Produce a verbatim transcription of all records.

BEGIN

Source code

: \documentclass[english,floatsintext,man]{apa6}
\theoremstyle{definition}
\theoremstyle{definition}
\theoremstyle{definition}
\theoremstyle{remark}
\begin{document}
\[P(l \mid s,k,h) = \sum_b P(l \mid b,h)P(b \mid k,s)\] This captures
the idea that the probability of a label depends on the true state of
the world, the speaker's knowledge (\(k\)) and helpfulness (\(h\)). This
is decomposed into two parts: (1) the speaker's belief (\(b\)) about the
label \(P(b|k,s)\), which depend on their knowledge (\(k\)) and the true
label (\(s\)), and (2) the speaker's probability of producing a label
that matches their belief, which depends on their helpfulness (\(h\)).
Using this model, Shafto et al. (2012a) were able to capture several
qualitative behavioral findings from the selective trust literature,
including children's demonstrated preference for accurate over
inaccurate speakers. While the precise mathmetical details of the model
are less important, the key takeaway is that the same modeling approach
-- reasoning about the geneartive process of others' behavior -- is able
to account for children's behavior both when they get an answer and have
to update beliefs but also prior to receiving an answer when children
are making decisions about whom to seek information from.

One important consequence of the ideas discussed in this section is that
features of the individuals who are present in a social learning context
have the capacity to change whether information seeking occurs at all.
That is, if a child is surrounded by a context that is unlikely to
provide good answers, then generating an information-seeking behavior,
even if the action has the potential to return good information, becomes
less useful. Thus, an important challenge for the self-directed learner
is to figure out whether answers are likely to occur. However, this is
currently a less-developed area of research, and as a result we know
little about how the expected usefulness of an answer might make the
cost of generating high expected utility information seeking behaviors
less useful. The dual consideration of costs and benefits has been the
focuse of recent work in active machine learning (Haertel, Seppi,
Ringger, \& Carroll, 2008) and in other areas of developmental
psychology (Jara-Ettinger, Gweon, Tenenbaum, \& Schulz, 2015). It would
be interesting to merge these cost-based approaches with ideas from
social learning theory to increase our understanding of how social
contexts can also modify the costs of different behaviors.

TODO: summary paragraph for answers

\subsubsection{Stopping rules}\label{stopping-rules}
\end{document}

END

### RESULT
Source code

: \documentclass[english,floatsintext,man]{apa6}
\theoremstyle{definition}
\theoremstyle{definition}
\theoremstyle{definition}
\theoremstyle{remark}
\begin{document}
\[P(l \mid s,k,h) = \sum_b P(l \mid b,h)P(b \mid k,s)\] This captures
the idea that the probability of a label depends on the true state of
the world, the speaker's knowledge (\(k\)) and helpfulness (\(h\)). This
is decomposed into two parts: (1) the speaker's belief (\(b\)) about the
label \(P(b|k,s)\), which depend on their knowledge (\(k\)) and the true
label (\(s\)), and (2) the speaker's probability of producing a label
that matches their belief, which depends on their helpfulness (\(h\)).
Using this model, Shafto et al. (2012a) were able to capture several
qualitative behavioral findings from the selective trust literature,
including children's demonstrated preference for accurate over
inaccurate speakers. While the precise mathmetical details of the model
are less important, the key takeaway is that the same modeling approach
-- reasoning about the geneartive process of others' behavior -- is able
to account for children's behavior both when they get an answer and have
to update beliefs but also prior to receiving an answer when children
are making decisions about whom to seek information from.

One important consequence of the ideas discussed in this section is that
features of the individuals who are present in a social learning context
have the capacity to change whether information seeking occurs at all.
That is, if a child is surrounded by a context that is unlikely to
provide good answers, then generating an information-seeking behavior,
even if the action has the potential to return good information, becomes
less useful. Thus, an important challenge for the self-directed learner
is to figure out whether answers are likely to occur. However, this is
currently a less-developed area of research, and as a result we know
little about how the expected usefulness of an answer might make the
cost of generating high expected utility information seeking behaviors
less useful. The dual consideration of costs and benefits has been the
focuse of recent work in active machine learning (Haertel, Seppi,
Ringger, \& Carroll, 2008) and in other areas of developmental
psychology (Jara-Ettinger, Gweon, Tenenbaum, \& Schulz, 2015). It would
be interesting to merge these cost-based approaches with ideas from
social learning theory to increase our understanding of how social
contexts can also modify the costs of different behaviors.

TODO: summary paragraph for answers

\subsubsection{Stopping rules}\label{stopping-rules}
\end{document}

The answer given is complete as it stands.